* **What to do**
Print each line from the start of the records below up through the line where "<td>7.49</td>" is found, exactly as given.

━━━━━━━━━━━━━━━━━━━━━━━━━━━━━━

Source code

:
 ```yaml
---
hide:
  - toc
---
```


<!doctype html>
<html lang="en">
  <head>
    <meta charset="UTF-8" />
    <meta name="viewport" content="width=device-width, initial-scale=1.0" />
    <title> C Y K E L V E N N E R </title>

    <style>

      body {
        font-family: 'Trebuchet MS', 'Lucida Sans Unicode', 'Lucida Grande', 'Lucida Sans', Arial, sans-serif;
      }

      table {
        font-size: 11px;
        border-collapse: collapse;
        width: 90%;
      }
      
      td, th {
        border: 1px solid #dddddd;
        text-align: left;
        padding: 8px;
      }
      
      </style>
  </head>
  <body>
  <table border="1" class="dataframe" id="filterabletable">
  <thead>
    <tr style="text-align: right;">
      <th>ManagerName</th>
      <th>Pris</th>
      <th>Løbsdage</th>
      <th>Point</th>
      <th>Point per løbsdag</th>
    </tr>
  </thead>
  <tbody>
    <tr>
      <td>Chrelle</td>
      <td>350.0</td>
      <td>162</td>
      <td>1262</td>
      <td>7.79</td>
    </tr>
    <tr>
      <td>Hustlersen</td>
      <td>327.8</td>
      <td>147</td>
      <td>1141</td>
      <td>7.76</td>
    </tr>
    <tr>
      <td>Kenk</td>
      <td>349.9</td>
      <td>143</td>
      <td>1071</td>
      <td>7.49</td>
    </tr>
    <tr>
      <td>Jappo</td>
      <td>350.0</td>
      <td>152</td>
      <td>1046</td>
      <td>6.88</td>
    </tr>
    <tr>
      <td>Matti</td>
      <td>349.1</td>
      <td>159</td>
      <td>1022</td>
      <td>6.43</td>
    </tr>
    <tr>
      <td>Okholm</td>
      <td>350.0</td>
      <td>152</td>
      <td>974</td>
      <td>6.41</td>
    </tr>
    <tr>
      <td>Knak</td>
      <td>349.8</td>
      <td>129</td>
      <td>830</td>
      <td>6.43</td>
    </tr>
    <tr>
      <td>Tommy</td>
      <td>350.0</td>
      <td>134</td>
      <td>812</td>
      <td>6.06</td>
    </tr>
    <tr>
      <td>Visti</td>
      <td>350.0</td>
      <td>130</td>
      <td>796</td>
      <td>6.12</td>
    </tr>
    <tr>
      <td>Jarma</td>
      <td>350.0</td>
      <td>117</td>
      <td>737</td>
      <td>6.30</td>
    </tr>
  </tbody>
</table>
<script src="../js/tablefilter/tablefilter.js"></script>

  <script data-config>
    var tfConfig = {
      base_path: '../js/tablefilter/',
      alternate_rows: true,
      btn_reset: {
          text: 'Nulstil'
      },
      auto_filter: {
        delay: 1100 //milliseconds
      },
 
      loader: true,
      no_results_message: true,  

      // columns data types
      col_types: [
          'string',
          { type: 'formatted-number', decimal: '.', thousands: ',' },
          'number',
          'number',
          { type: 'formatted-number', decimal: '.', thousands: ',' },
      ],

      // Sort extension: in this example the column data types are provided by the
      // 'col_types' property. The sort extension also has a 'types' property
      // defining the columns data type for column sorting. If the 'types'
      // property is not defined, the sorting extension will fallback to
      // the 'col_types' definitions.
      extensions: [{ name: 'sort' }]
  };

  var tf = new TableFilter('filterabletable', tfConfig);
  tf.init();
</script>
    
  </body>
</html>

━━━━━━━━━━━━━━━━━━━━━━━━━━━━━━

* **Solution to this task**
Source code

:
 ```yaml
---
hide:
  - toc
---
```


<!doctype html>
<html lang="en">
  <head>
    <meta charset="UTF-8" />
    <meta name="viewport" content="width=device-width, initial-scale=1.0" />
    <title> C Y K E L V E N N E R </title>

    <style>

      body {
        font-family: 'Trebuchet MS', 'Lucida Sans Unicode', 'Lucida Grande', 'Lucida Sans', Arial, sans-serif;
      }

      table {
        font-size: 11px;
        border-collapse: collapse;
        width: 90%;
      }
      
      td, th {
        border: 1px solid #dddddd;
        text-align: left;
        padding: 8px;
      }
      
      </style>
  </head>
  <body>
  <table border="1" class="dataframe" id="filterabletable">
  <thead>
    <tr style="text-align: right;">
      <th>ManagerName</th>
      <th>Pris</th>
      <th>Løbsdage</th>
      <th>Point</th>
      <th>Point per løbsdag</th>
    </tr>
  </thead>
  <tbody>
    <tr>
      <td>Chrelle</td>
      <td>350.0</td>
      <td>162</td>
      <td>1262</td>
      <td>7.79</td>
    </tr>
    <tr>
      <td>Hustlersen</td>
      <td>327.8</td>
      <td>147</td>
      <td>1141</td>
      <td>7.76</td>
    </tr>
    <tr>
      <td>Kenk</td>
      <td>349.9</td>
      <td>143</td>
      <td>1071</td>
      <td>7.49</td>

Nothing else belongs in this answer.